## TASK DETAILS
The response should be the data again, identical in every line.

## RECORDS FOR THE TASK
──────

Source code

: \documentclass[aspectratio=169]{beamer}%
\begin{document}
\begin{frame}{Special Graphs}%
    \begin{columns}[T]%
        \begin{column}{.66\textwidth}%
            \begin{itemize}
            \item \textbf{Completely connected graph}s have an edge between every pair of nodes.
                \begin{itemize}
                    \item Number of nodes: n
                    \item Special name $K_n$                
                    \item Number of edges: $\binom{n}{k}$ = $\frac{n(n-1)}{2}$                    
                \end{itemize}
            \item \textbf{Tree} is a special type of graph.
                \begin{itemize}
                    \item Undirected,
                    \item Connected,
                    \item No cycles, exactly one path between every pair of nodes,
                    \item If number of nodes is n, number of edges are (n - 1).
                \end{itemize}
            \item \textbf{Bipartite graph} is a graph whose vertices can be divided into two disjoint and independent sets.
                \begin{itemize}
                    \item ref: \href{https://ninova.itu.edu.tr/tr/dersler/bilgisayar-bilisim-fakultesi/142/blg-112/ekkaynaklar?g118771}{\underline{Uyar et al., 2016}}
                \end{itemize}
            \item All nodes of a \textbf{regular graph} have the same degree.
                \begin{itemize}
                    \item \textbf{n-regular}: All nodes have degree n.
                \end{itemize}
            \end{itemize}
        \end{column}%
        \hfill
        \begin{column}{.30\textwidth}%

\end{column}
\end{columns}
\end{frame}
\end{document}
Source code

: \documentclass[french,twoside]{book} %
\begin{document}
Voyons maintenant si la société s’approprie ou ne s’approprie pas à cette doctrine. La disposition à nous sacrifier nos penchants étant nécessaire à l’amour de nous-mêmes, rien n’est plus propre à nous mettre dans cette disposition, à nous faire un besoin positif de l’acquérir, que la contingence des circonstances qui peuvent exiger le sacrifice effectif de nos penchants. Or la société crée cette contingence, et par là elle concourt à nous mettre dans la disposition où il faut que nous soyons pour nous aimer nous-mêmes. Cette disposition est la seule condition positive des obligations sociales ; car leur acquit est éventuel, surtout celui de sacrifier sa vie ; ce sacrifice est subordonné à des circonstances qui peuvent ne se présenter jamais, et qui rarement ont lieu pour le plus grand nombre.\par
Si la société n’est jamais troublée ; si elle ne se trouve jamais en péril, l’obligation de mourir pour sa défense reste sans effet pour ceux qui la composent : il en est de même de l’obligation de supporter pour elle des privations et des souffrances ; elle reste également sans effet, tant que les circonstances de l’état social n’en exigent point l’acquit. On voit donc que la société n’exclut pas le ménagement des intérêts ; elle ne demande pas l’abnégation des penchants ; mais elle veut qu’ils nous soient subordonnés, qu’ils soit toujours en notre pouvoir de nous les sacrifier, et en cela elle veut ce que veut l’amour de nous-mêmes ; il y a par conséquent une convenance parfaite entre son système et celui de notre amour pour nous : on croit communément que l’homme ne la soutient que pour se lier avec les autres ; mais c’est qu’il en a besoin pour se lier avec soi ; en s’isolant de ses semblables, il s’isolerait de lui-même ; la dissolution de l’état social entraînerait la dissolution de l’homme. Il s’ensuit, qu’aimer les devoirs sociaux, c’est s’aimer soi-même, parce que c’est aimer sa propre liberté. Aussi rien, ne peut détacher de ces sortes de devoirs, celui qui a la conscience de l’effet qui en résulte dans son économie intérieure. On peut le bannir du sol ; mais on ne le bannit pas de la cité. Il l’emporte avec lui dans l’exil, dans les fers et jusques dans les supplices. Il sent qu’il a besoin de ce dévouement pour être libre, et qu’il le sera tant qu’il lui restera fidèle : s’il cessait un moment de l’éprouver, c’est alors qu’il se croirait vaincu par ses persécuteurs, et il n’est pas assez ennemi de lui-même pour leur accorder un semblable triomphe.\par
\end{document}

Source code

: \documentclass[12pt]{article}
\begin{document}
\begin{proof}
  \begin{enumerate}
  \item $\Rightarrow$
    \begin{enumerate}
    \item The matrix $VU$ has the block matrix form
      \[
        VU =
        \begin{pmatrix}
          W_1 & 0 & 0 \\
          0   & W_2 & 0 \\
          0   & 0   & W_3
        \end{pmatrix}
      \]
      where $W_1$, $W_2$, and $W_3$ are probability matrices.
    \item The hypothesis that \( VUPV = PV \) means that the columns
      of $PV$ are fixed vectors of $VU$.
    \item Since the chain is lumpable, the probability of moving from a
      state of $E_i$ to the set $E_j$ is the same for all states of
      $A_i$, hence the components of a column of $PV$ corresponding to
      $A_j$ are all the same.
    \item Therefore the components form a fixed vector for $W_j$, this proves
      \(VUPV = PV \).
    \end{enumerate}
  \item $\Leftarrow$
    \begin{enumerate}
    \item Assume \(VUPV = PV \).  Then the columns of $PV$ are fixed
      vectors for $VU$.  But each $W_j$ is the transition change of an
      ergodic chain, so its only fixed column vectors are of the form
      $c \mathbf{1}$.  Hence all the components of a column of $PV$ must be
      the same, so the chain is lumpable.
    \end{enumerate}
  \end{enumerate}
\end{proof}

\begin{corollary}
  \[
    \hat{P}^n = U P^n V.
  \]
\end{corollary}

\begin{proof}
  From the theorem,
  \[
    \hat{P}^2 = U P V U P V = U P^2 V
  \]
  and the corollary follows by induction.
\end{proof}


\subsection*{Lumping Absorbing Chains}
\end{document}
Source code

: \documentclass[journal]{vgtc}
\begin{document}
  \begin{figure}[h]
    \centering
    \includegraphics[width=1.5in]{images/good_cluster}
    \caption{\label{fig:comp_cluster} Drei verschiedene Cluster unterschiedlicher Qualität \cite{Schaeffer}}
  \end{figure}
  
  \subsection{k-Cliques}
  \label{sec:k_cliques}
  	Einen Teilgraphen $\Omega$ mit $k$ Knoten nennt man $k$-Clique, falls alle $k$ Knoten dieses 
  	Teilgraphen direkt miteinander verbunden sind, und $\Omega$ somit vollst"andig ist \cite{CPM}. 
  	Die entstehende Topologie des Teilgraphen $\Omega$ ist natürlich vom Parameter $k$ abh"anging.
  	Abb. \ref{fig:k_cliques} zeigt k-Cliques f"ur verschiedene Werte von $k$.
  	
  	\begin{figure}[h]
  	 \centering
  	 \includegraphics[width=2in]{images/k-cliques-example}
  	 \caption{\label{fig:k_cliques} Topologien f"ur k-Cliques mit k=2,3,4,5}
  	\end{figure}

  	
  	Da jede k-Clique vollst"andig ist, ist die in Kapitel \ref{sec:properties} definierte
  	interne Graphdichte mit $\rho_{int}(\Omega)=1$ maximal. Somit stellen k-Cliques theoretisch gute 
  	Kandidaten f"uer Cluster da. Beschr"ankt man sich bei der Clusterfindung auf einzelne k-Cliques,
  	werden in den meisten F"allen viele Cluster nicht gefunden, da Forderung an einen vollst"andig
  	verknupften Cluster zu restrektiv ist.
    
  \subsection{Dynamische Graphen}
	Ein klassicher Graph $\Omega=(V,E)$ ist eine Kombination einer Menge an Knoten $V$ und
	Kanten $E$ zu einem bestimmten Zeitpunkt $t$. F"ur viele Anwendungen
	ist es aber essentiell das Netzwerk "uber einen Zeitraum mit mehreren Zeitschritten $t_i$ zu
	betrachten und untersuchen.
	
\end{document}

──────

## RESULT
Source code

: \documentclass[aspectratio=169]{beamer}%
\begin{document}
\begin{frame}{Special Graphs}%
    \begin{columns}[T]%
        \begin{column}{.66\textwidth}%
            \begin{itemize}
            \item \textbf{Completely connected graph}s have an edge between every pair of nodes.
                \begin{itemize}
                    \item Number of nodes: n
                    \item Special name $K_n$                
                    \item Number of edges: $\binom{n}{k}$ = $\frac{n(n-1)}{2}$                    
                \end{itemize}
            \item \textbf{Tree} is a special type of graph.
                \begin{itemize}
                    \item Undirected,
                    \item Connected,
                    \item No cycles, exactly one path between every pair of nodes,
                    \item If number of nodes is n, number of edges are (n - 1).
                \end{itemize}
            \item \textbf{Bipartite graph} is a graph whose vertices can be divided into two disjoint and independent sets.
                \begin{itemize}
                    \item ref: \href{https://ninova.itu.edu.tr/tr/dersler/bilgisayar-bilisim-fakultesi/142/blg-112/ekkaynaklar?g118771}{\underline{Uyar et al., 2016}}
                \end{itemize}
            \item All nodes of a \textbf{regular graph} have the same degree.
                \begin{itemize}
                    \item \textbf{n-regular}: All nodes have degree n.
                \end{itemize}
            \end{itemize}
        \end{column}%
        \hfill
        \begin{column}{.30\textwidth}%

\end{column}
\end{columns}
\end{frame}
\end{document}
Source code

: \documentclass[french,twoside]{book} %
\begin{document}
Voyons maintenant si la société s’approprie ou ne s’approprie pas à cette doctrine. La disposition à nous sacrifier nos penchants étant nécessaire à l’amour de nous-mêmes, rien n’est plus propre à nous mettre dans cette disposition, à nous faire un besoin positif de l’acquérir, que la contingence des circonstances qui peuvent exiger le sacrifice effectif de nos penchants. Or la société crée cette contingence, et par là elle concourt à nous mettre dans la disposition où il faut que nous soyons pour nous aimer nous-mêmes. Cette disposition est la seule condition positive des obligations sociales ; car leur acquit est éventuel, surtout celui de sacrifier sa vie ; ce sacrifice est subordonné à des circonstances qui peuvent ne se présenter jamais, et qui rarement ont lieu pour le plus grand nombre.\par
Si la société n’est jamais troublée ; si elle ne se trouve jamais en péril, l’obligation de mourir pour sa défense reste sans effet pour ceux qui la composent : il en est de même de l’obligation de supporter pour elle des privations et des souffrances ; elle reste également sans effet, tant que les circonstances de l’état social n’en exigent point l’acquit. On voit donc que la société n’exclut pas le ménagement des intérêts ; elle ne demande pas l’abnégation des penchants ; mais elle veut qu’ils nous soient subordonnés, qu’ils soit toujours en notre pouvoir de nous les sacrifier, et en cela elle veut ce que veut l’amour de nous-mêmes ; il y a par conséquent une convenance parfaite entre son système et celui de notre amour pour nous : on croit communément que l’homme ne la soutient que pour se lier avec les autres ; mais c’est qu’il en a besoin pour se lier avec soi ; en s’isolant de ses semblables, il s’isolerait de lui-même ; la dissolution de l’état social entraînerait la dissolution de l’homme. Il s’ensuit, qu’aimer les devoirs sociaux, c’est s’aimer soi-même, parce que c’est aimer sa propre liberté. Aussi rien, ne peut détacher de ces sortes de devoirs, celui qui a la conscience de l’effet qui en résulte dans son économie intérieure. On peut le bannir du sol ; mais on ne le bannit pas de la cité. Il l’emporte avec lui dans l’exil, dans les fers et jusques dans les supplices. Il sent qu’il a besoin de ce dévouement pour être libre, et qu’il le sera tant qu’il lui restera fidèle : s’il cessait un moment de l’éprouver, c’est alors qu’il se croirait vaincu par ses persécuteurs, et il n’est pas assez ennemi de lui-même pour leur accorder un semblable triomphe.\par
\end{document}

Source code

: \documentclass[12pt]{article}
\begin{document}
\begin{proof}
  \begin{enumerate}
  \item $\Rightarrow$
    \begin{enumerate}
    \item The matrix $VU$ has the block matrix form
      \[
        VU =
        \begin{pmatrix}
          W_1 & 0 & 0 \\
          0   & W_2 & 0 \\
          0   & 0   & W_3
        \end{pmatrix}
      \]
      where $W_1$, $W_2$, and $W_3$ are probability matrices.
    \item The hypothesis that \( VUPV = PV \) means that the columns
      of $PV$ are fixed vectors of $VU$.
    \item Since the chain is lumpable, the probability of moving from a
      state of $E_i$ to the set $E_j$ is the same for all states of
      $A_i$, hence the components of a column of $PV$ corresponding to
      $A_j$ are all the same.
    \item Therefore the components form a fixed vector for $W_j$, this proves
      \(VUPV = PV \).
    \end{enumerate}
  \item $\Leftarrow$
    \begin{enumerate}
    \item Assume \(VUPV = PV \).  Then the columns of $PV$ are fixed
      vectors for $VU$.  But each $W_j$ is the transition change of an
      ergodic chain, so its only fixed column vectors are of the form
      $c \mathbf{1}$.  Hence all the components of a column of $PV$ must be
      the same, so the chain is lumpable.
    \end{enumerate}
  \end{enumerate}
\end{proof}

\begin{corollary}
  \[
    \hat{P}^n = U P^n V.
  \]
\end{corollary}

\begin{proof}
  From the theorem,
  \[
    \hat{P}^2 = U P V U P V = U P^2 V
  \]
  and the corollary follows by induction.
\end{proof}


\subsection*{Lumping Absorbing Chains}
\end{document}
Source code

: \documentclass[journal]{vgtc}
\begin{document}
  \begin{figure}[h]
    \centering
    \includegraphics[width=1.5in]{images/good_cluster}
    \caption{\label{fig:comp_cluster} Drei verschiedene Cluster unterschiedlicher Qualität \cite{Schaeffer}}
  \end{figure}
  
  \subsection{k-Cliques}
  \label{sec:k_cliques}
  	Einen Teilgraphen $\Omega$ mit $k$ Knoten nennt man $k$-Clique, falls alle $k$ Knoten dieses 
  	Teilgraphen direkt miteinander verbunden sind, und $\Omega$ somit vollst"andig ist \cite{CPM}. 
  	Die entstehende Topologie des Teilgraphen $\Omega$ ist natürlich vom Parameter $k$ abh"anging.
  	Abb. \ref{fig:k_cliques} zeigt k-Cliques f"ur verschiedene Werte von $k$.
  	
  	\begin{figure}[h]
  	 \centering
  	 \includegraphics[width=2in]{images/k-cliques-example}
  	 \caption{\label{fig:k_cliques} Topologien f"ur k-Cliques mit k=2,3,4,5}
  	\end{figure}

  	
  	Da jede k-Clique vollst"andig ist, ist die in Kapitel \ref{sec:properties} definierte
  	interne Graphdichte mit $\rho_{int}(\Omega)=1$ maximal. Somit stellen k-Cliques theoretisch gute 
  	Kandidaten f"uer Cluster da. Beschr"ankt man sich bei der Clusterfindung auf einzelne k-Cliques,
  	werden in den meisten F"allen viele Cluster nicht gefunden, da Forderung an einen vollst"andig
  	verknupften Cluster zu restrektiv ist.
    
  \subsection{Dynamische Graphen}
	Ein klassicher Graph $\Omega=(V,E)$ ist eine Kombination einer Menge an Knoten $V$ und
	Kanten $E$ zu einem bestimmten Zeitpunkt $t$. F"ur viele Anwendungen
	ist es aber essentiell das Netzwerk "uber einen Zeitraum mit mehreren Zeitschritten $t_i$ zu
	betrachten und untersuchen.
	
\end{document}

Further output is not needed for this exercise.